Formazione e videogame: allenare la mente e migliorare la performance

Da oltre un secolo, psicologi e neuroscienziati cercano di comprendere perché alcune persone apprendono più velocemente o si adattano meglio ai compiti complessi. Le due spiegazioni classiche — la pratica e le risorse cognitive individuali — sembrano non essere più sufficienti. Chi riesce a gesetire meglio la memoria di lavoro o possiede una maggiore capacità di attenzione tende a performare meglio, questo è per certi versi ovvio; ma in molti casi il vantaggio svanisce quando cambia il tipo di compito. Allo stesso modo, la semplice ripetizione (la pratica) non garantisce sempre un miglioramento stabile. Il problema è che, nella realtà, i compiti non sono tutti uguali: la struttura stessa del compito modifica il modo in cui il cervello apprende.

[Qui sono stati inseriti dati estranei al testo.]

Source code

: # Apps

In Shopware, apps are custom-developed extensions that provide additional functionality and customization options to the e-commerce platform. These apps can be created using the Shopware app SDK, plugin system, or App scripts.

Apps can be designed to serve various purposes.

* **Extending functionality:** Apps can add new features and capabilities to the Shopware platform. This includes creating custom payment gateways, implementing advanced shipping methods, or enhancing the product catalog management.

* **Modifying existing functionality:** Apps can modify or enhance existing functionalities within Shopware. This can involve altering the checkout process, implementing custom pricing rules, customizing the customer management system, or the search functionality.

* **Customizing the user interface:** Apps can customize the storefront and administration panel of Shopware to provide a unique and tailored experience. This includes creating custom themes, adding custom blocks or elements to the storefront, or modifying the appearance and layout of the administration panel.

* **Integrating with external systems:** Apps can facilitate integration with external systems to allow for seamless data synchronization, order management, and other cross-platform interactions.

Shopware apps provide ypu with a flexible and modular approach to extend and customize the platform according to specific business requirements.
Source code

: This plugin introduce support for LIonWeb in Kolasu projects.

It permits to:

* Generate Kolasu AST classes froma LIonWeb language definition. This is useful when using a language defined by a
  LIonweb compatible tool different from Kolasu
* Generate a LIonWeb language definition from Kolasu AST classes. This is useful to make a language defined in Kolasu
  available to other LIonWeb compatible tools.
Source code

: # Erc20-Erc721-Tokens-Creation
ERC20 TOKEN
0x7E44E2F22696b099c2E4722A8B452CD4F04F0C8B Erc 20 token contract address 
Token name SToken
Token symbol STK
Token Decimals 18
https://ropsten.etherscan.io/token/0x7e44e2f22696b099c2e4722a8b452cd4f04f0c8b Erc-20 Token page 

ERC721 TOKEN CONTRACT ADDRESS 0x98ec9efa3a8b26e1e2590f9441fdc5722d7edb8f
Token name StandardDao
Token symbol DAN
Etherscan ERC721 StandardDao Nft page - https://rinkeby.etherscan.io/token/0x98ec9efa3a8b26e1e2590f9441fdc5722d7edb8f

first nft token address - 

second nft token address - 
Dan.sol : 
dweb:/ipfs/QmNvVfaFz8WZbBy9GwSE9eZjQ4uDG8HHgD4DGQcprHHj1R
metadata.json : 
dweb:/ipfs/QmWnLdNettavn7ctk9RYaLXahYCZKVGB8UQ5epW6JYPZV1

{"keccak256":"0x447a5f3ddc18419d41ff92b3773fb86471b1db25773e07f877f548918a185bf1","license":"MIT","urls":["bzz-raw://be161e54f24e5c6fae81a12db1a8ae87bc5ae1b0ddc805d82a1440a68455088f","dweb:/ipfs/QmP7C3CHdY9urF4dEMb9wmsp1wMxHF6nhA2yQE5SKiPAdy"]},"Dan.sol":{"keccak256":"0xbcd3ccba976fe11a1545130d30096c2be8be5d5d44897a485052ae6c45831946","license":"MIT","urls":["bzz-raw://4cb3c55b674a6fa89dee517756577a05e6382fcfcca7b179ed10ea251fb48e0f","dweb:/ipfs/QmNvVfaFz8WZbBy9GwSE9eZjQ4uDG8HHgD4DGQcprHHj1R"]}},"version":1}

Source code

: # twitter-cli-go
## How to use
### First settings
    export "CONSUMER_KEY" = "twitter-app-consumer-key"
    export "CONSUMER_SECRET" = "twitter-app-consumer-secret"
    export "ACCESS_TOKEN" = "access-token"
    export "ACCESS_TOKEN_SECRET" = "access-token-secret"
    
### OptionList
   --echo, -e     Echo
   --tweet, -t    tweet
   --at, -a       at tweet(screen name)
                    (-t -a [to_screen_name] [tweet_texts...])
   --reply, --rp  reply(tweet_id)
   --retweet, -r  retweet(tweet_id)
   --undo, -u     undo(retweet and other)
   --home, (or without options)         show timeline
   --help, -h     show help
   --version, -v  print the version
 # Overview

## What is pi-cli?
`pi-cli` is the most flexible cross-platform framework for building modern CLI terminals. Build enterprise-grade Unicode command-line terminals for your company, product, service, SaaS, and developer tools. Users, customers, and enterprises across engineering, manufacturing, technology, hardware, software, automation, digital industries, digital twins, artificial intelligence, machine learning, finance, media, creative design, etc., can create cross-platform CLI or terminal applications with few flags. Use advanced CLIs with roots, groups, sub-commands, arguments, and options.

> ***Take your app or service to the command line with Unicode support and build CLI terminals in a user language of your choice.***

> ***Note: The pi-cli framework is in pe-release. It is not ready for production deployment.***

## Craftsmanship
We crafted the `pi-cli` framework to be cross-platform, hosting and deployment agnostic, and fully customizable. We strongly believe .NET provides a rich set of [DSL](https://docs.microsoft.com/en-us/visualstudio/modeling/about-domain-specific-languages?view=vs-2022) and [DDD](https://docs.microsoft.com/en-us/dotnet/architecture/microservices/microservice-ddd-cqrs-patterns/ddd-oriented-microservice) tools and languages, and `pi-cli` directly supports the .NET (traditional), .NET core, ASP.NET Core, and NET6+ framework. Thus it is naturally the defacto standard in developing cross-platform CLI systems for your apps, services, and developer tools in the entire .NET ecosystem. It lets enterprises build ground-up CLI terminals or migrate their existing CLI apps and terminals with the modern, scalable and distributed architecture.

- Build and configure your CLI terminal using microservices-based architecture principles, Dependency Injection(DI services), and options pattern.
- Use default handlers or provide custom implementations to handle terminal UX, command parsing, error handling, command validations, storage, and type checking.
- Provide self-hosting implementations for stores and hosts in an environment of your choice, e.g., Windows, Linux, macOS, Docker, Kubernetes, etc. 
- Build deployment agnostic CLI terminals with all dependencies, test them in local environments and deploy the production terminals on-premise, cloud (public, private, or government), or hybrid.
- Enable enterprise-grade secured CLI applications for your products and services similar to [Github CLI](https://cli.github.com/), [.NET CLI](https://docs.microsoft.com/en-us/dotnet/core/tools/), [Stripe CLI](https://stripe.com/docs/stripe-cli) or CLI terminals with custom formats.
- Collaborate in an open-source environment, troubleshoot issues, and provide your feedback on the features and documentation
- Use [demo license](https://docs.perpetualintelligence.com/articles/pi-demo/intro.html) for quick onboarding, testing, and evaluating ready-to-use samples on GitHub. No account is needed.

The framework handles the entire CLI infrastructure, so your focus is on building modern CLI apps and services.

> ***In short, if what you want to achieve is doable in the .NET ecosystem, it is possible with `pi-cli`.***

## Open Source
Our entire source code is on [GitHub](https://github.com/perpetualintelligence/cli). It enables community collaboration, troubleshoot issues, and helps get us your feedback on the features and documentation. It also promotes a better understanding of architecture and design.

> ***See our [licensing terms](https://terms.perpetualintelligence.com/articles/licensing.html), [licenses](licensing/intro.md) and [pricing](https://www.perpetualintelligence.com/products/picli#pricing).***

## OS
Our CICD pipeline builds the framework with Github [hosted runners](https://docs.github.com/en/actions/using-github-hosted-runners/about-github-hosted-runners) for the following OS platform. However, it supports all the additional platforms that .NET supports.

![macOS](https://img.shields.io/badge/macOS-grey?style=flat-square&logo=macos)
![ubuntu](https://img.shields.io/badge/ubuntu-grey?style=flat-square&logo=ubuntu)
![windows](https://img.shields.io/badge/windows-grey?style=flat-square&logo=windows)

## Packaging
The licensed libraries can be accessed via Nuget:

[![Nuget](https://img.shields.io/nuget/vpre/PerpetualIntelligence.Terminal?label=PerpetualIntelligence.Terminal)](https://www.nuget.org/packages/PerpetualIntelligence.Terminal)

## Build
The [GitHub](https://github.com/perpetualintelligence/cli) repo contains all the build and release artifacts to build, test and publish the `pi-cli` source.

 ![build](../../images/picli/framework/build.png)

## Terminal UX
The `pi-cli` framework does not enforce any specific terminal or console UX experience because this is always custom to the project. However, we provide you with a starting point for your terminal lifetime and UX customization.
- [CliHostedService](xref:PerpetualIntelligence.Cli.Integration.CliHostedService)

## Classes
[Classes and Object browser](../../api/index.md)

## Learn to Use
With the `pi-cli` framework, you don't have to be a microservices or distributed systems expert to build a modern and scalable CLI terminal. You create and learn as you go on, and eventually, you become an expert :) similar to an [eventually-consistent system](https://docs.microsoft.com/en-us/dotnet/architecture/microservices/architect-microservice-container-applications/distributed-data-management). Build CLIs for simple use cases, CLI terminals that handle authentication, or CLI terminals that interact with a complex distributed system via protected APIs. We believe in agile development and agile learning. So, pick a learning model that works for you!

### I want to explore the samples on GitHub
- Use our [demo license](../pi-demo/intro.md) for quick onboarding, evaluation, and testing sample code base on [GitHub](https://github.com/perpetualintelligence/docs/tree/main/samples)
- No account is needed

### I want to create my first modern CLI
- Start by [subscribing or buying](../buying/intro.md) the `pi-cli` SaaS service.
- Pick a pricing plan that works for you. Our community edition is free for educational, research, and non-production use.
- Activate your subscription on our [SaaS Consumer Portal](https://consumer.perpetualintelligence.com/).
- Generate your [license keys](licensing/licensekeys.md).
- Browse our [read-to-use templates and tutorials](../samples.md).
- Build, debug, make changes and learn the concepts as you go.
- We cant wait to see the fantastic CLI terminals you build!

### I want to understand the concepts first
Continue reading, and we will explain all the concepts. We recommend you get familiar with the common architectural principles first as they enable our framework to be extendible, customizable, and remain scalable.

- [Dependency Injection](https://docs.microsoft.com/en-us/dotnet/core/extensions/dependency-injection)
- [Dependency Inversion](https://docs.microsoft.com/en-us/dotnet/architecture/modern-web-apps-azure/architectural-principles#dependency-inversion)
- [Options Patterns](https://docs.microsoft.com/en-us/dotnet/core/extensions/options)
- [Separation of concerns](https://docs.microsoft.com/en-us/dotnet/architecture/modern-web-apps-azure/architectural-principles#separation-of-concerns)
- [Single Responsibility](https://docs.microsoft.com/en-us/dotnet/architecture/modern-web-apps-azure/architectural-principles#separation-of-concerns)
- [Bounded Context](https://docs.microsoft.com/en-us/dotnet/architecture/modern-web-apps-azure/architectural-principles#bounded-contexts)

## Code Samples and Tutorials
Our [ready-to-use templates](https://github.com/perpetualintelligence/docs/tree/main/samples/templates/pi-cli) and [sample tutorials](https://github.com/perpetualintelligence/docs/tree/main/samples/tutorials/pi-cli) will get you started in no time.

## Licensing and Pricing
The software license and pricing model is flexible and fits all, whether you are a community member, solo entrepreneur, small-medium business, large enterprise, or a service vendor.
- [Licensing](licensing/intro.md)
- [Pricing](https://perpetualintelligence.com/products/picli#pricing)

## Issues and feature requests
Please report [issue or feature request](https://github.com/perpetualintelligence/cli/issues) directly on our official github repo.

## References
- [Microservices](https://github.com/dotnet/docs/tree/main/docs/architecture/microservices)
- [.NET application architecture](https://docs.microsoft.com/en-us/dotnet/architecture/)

Un nuovo paradigma sperimentale: il videogioco come laboratorio cognitivo
In due esperimenti condotti recentemente, un gruppo di ricercatori ha utilizzato un videogioco ispirato al celebre
Plants vs. Zombies per studiare come diverse
caratteristiche del compito influenzino l’apprendimento, la memoria e la prestazione. L’idea alla base è tanto semplice quanto efficace: i videogame permettono di
controllare con precisione le variabili cognitive, mantenendo alta la motivazione del partecipante.
In questo caso, ogni partita — cinque round in totale — variava su due dimensioni fondamentali:
- Mappatura stabile Vs. mappatura variabile:
- Nella versione stabile, gli stimoli visivi (ad esempio i simboli o i nemici) mantenevano sempre lo stesso significato.
- Nella versione variabile, invece, lo stesso stimolo cambiava significato ogni pochi minuti, costringendo il giocatore a ricodificare continuamente le regole.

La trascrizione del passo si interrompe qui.